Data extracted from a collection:
-------

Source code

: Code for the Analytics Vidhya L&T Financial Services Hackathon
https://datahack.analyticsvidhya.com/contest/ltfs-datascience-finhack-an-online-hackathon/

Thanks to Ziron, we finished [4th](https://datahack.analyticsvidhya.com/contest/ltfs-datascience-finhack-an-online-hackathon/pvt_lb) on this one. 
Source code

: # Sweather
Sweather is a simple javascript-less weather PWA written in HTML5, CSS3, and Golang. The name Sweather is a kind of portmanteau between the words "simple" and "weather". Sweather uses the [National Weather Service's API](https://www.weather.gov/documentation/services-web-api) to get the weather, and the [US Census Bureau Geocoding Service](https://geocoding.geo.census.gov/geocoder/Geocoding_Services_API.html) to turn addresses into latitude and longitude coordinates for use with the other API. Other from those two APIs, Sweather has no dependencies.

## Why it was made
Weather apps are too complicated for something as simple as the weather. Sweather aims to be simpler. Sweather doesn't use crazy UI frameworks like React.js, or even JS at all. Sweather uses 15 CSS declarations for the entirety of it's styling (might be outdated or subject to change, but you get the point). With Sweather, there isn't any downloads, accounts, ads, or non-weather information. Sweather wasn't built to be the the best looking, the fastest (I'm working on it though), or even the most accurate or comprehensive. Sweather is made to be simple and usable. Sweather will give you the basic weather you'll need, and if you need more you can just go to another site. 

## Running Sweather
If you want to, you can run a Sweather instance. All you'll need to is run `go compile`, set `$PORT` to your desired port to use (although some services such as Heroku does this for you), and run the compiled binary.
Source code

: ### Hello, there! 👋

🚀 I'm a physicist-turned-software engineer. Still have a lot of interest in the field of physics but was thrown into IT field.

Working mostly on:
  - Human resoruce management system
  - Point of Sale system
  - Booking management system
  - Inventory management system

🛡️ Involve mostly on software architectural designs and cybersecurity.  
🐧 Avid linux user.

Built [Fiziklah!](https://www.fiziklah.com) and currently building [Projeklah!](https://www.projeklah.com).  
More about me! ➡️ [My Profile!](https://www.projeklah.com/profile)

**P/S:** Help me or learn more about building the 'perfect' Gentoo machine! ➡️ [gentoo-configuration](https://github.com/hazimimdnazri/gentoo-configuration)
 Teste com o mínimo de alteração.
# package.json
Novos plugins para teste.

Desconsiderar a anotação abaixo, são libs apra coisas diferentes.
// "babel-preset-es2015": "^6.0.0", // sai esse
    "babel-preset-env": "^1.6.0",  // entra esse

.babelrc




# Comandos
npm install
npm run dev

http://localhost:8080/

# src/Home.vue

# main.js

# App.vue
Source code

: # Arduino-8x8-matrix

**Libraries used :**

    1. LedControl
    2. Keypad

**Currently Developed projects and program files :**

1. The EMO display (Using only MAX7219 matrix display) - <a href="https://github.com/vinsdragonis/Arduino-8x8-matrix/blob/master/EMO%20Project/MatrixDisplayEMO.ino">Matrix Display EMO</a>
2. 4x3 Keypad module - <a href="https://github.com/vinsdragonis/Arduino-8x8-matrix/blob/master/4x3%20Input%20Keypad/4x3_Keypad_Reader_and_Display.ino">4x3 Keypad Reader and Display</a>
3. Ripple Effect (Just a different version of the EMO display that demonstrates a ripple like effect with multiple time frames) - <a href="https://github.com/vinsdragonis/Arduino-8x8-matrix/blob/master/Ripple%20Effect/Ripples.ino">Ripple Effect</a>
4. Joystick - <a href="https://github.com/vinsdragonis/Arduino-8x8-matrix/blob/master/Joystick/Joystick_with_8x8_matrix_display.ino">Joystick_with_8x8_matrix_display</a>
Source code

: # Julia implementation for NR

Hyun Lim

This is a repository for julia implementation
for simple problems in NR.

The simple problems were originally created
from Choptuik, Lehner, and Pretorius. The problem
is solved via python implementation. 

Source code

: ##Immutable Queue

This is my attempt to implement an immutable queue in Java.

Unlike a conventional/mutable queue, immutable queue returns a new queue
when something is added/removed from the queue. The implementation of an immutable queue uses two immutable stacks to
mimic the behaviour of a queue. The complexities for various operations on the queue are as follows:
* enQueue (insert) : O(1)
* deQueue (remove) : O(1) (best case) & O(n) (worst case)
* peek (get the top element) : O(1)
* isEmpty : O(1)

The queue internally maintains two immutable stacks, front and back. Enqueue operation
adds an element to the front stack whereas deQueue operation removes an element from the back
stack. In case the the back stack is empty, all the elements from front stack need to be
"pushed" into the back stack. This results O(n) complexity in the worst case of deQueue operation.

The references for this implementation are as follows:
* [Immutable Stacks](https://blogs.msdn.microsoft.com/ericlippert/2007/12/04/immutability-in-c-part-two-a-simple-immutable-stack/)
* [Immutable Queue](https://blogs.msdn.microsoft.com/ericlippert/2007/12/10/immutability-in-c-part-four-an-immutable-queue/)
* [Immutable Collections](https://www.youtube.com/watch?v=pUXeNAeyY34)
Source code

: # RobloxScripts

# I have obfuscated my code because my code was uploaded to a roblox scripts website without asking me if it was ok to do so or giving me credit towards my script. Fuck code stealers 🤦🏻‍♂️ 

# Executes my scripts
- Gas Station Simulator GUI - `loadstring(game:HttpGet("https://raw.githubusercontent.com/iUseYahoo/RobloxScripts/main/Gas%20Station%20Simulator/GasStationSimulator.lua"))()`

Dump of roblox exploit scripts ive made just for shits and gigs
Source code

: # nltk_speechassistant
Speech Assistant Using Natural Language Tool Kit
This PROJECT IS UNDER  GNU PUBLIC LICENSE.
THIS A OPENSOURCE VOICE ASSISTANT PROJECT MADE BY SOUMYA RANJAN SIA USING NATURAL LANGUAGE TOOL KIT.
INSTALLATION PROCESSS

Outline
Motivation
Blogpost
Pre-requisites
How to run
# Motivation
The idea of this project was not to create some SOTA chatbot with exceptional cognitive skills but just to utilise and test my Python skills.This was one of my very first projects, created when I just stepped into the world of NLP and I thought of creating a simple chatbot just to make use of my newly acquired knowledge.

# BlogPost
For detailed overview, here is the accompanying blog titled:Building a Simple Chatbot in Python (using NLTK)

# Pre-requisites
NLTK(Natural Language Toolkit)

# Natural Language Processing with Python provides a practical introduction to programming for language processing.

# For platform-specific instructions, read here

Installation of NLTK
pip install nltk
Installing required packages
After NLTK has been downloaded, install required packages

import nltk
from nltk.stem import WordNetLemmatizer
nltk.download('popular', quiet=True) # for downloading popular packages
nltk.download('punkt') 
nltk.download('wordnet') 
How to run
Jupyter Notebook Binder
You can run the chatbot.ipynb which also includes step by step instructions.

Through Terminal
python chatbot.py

-------

* **REQUIREMENT**:
Starting at the line that contains "Built [Fiziklah!](https://www.fiziklah.com) and" and stopping after the line that contains "# package.json", write out every line exactly as it appears above, and no other line.

* **RESPONSE AREA**:
Built [Fiziklah!](https://www.fiziklah.com) and currently building [Projeklah!](https://www.projeklah.com).  
More about me! ➡️ [My Profile!](https://www.projeklah.com/profile)

**P/S:** Help me or learn more about building the 'perfect' Gentoo machine! ➡️ [gentoo-configuration](https://github.com/hazimimdnazri/gentoo-configuration)
 Teste com o mínimo de alteração.
# package.json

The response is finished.